2013 book by Metta Dharmasaputra

Key Witness is a book on Asian Agri Group's tax evasion.

Originally written in Indonesia language under the title Saksi Kunci, its author is former Tempo journalist Metta Dharmasaputra.

== Narrative ==
Vincent is former Group Financial Controller of the dozen-odd oil palm plantation companies under the Asian Agri Group owned by Sukanto Tanoto, Indonesia's richest man. Asian Agri is one of the holding companies within Royal Golden Eagle (previously known as Raja Garuda Mas), which operates palm oil, cocoa and rubber plantations—one of the biggest such companies in the world.

Sukanto's business group is a global conglomerate. Under the RGE umbrella, it has more than US$12 billion in total assets, and at least 50,000 employees, with offices in Singapore, Hong Kong, Jakarta, Beijing and Nanjing. It has operations in China, Indonesia, Finland, the Philippines, and Brazil.

From his hiding place in Singapore, Vincent revealed that the total amount of taxes evaded by 14 oil palm plantation companies under the Asian Agri umbrella or the total losses to the state came to IDR1.3 trillion (around US$115 million), making it the largest tax scandal in Indonesia's history.

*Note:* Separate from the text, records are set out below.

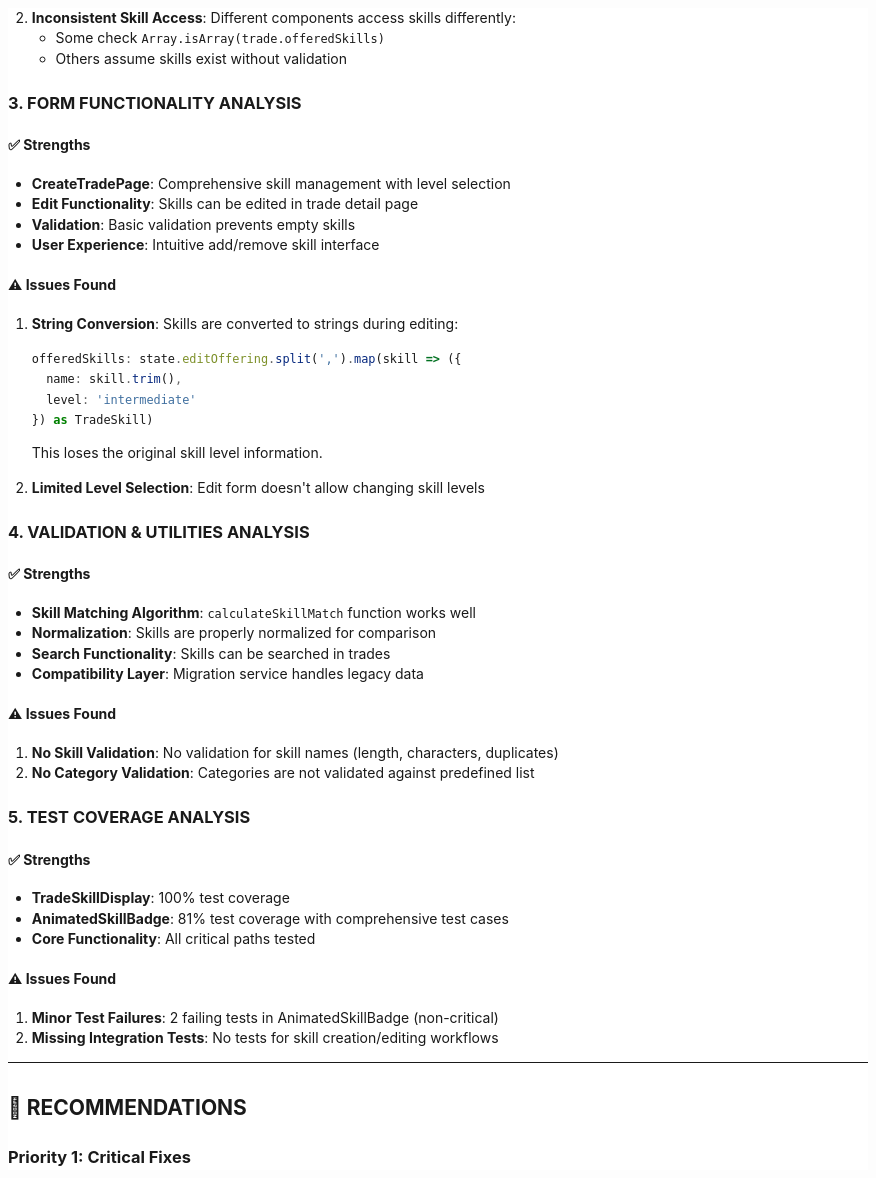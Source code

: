 2. **Inconsistent Skill Access**: Different components access skills differently:
   - Some check `Array.isArray(trade.offeredSkills)`
   - Others assume skills exist without validation

### **3. FORM FUNCTIONALITY ANALYSIS**

#### ✅ **Strengths**
- **CreateTradePage**: Comprehensive skill management with level selection
- **Edit Functionality**: Skills can be edited in trade detail page
- **Validation**: Basic validation prevents empty skills
- **User Experience**: Intuitive add/remove skill interface

#### ⚠️ **Issues Found**
1. **String Conversion**: Skills are converted to strings during editing:
   ```typescript
   offeredSkills: state.editOffering.split(',').map(skill => ({ 
     name: skill.trim(), 
     level: 'intermediate' 
   }) as TradeSkill)
   ```
   This loses the original skill level information.

2. **Limited Level Selection**: Edit form doesn't allow changing skill levels

### **4. VALIDATION & UTILITIES ANALYSIS**

#### ✅ **Strengths**
- **Skill Matching Algorithm**: `calculateSkillMatch` function works well
- **Normalization**: Skills are properly normalized for comparison
- **Search Functionality**: Skills can be searched in trades
- **Compatibility Layer**: Migration service handles legacy data

#### ⚠️ **Issues Found**
1. **No Skill Validation**: No validation for skill names (length, characters, duplicates)
2. **No Category Validation**: Categories are not validated against predefined list

### **5. TEST COVERAGE ANALYSIS**

#### ✅ **Strengths**
- **TradeSkillDisplay**: 100% test coverage
- **AnimatedSkillBadge**: 81% test coverage with comprehensive test cases
- **Core Functionality**: All critical paths tested

#### ⚠️ **Issues Found**
1. **Minor Test Failures**: 2 failing tests in AnimatedSkillBadge (non-critical)
2. **Missing Integration Tests**: No tests for skill creation/editing workflows

---

## 🔧 **RECOMMENDATIONS**

### **Priority 1: Critical Fixes**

This tax evasion was committed during 2002-2005. Three modus operandi of tax evasion used by Asian Agri are creating fictitious expenses, price manipulation through a transfer pricing scheme, and fictitious hedging transactions. These manipulations were then channeled through a number of foreign companies also owned by Sukanto, in places such as Singapore, Hong Kong, Mauritius, Macao and the British Virgin Islands.

Vincent leaked this confidential information to Metta from his exile in Singapore, after his theft of funds from the company of US$3.1 million was exposed. He contemplated suicide, but was finally persuaded to return to Jakarta in an intelligence operation carried out by the Corruption Eradication Commission. Key Witness tells of the many struggles surrounding the disclosure of the Asian Agri tax case. Metta's cell phone was tapped. Tempo, which published the investigative reports on the case, was taken to court. Vincent was sentenced to 11 years in prison for money laundering, a crime he had not committed. It took the tax authorities several years to get the case tried. Finally, the Supreme Court sentenced Asian Agri to pay a fine of IDR2.5 trillion (US$227 million), the largest fine ever in Indonesia's legal history.

Asian Agri has paid all fines to the state of IDR 2.5 trillion in October 2–14. In addition, Asian Agri is also obliged to pay tax arrears—including its fine—to the Directorate General of Taxation of IDR2 trillion, but it's still pending until the appeal process at the Tax Court has been decided.